1:45 Real Time Monitoring of RNA Viruses from Clinical Isolates

Dave Ussery, Ph.D., Professor, University of Arkansas for Medical Sciences

We have sequenced the genomes of several different RNA viruses from clinical isolates, using third-generation sequencing technology. The sample preparation time and experimental analysis are becoming short enough that it is possible to obtain a genome sequence from a patient within a few hours from the time of collection, at an economical cost. Phylogenomic analysis can provide rapid classification of possible geographic origins of the virus, as well as choice of which vaccine might be best to use for a current outbreak.

2:15 Surveillance for Foodborne Pathogens and Their Antimicrobial Resistance - Indian Case Study

Neelam Taneja, Professor, Medical Microbiology, PGIMER Chandigarh, India

Surveillance for foodborne pathogens has been neglected in India. A lot of antibiotics which are critical to human usage are being used as growth promoters. We present the data from the comprehensive surveillance we are doing in a large part of India across 5 states of India.

Threat Identification & Characterization

2:45 Alternatives to Unbiased NGS for Pathogen Identification

Tom Slezak, Ph.D., Distinguished Member of the Technical Staff, Global Security Program, Lawrence Livermore National Lab

There clearly is no alternative for deep, unbiased NGS sequencing for the rare cases where a novel pathogen needs to be discovered from a complex clinical sample. But the overwhelming majority of the time pathogen identification is among the set of known (e.g., full genome sequences available) microbial organisms. We will discuss the range of options and costs available for technologies such as highly-multiplexed PCR, targeted amplification, sequence capture, and pan-microbial microarrays for laboratory and POC use.

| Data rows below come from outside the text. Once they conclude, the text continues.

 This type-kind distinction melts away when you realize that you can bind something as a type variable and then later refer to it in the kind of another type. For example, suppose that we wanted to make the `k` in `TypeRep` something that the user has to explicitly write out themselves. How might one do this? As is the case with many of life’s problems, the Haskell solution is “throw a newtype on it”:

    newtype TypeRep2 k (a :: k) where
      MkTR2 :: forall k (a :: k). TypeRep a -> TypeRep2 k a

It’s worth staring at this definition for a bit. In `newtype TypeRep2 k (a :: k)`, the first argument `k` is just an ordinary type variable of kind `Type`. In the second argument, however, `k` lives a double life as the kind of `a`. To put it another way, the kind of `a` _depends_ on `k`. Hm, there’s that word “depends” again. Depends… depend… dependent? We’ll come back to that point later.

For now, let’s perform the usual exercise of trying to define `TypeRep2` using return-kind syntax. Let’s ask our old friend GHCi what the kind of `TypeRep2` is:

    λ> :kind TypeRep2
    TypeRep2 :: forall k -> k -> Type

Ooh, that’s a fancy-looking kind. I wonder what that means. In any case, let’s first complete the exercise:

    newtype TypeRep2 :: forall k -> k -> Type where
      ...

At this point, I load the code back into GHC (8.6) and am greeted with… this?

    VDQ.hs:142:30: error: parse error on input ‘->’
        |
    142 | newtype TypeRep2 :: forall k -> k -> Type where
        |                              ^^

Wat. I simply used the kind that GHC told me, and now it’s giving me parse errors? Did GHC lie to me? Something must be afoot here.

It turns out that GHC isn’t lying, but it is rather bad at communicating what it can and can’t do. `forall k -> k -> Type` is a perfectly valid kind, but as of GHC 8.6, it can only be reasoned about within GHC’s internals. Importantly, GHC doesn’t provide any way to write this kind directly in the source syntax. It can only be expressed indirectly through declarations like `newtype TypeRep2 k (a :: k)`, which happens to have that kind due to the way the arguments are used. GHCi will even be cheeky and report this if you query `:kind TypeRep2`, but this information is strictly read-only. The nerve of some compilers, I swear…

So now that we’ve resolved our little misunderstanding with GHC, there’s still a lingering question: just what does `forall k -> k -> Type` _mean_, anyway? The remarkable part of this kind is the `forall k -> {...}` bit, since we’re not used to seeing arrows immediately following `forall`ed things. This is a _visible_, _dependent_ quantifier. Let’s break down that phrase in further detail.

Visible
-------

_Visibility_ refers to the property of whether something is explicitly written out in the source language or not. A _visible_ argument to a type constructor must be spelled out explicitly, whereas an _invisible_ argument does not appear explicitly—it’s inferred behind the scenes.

3:15 Networking Refreshment Break

Integration Analysis and Sharing

3:30 Epidemiology and Big Data Characterization of Multiple Co-Infections in a Clinical Setting in Rural Kenya

Harshini Mukundan, Ph.D., Team Leader, Chemistry Division, Los Alamos National Laboratory

Diseases do not evolve alone. Their prevalence and dynamics are dependent on other population variables such as nutrition, distance from clinic and other pathogens that co-exist in the population. These factors cannot be recreated in a laboratory setting. Herein we present observations and critical implications derived from the study of multiple infections co-existing in one of the highest disease-burdened populations in the world- rural Siaya, Kenya.

4:00 Biosurveillance in Resource-Limited Environments

Chris Taitt, Ph.D., Research Biologist, United States Naval Research Laboratory

We are collaborating with clinical researchers in Sierra Leone, West Africa, to test a variety of facile diagnostic platforms for infectious diseases in a resource-limited environment. Biosurveillance data generated on-site in Sierra Leone is uploaded to a cloud-based database, where they can be shared with researchers here in the US.

4:30 Rapid Screening and Reliable Identification of Microbial Contamination in Food Samples Using Proteomics Mass Spectrometry Method

Rabih E. Jabbour, Ph.D., Senior Scientist, U.S. Army Edgewood Chemical Biological Center

Every year in the U.S., there are over 48 million cases of foodborne illness. The mass spectrometry proteomics method (MSPM) does not require enrichment and is pathogen agnostic. MSPM was applied in the detection of bacteria and toxin in food samples and the results of these studies are encouraging and provide a novel venue to perform rapid analyses and accurate identification of microbes in foods samples without prior knowledge of the sample.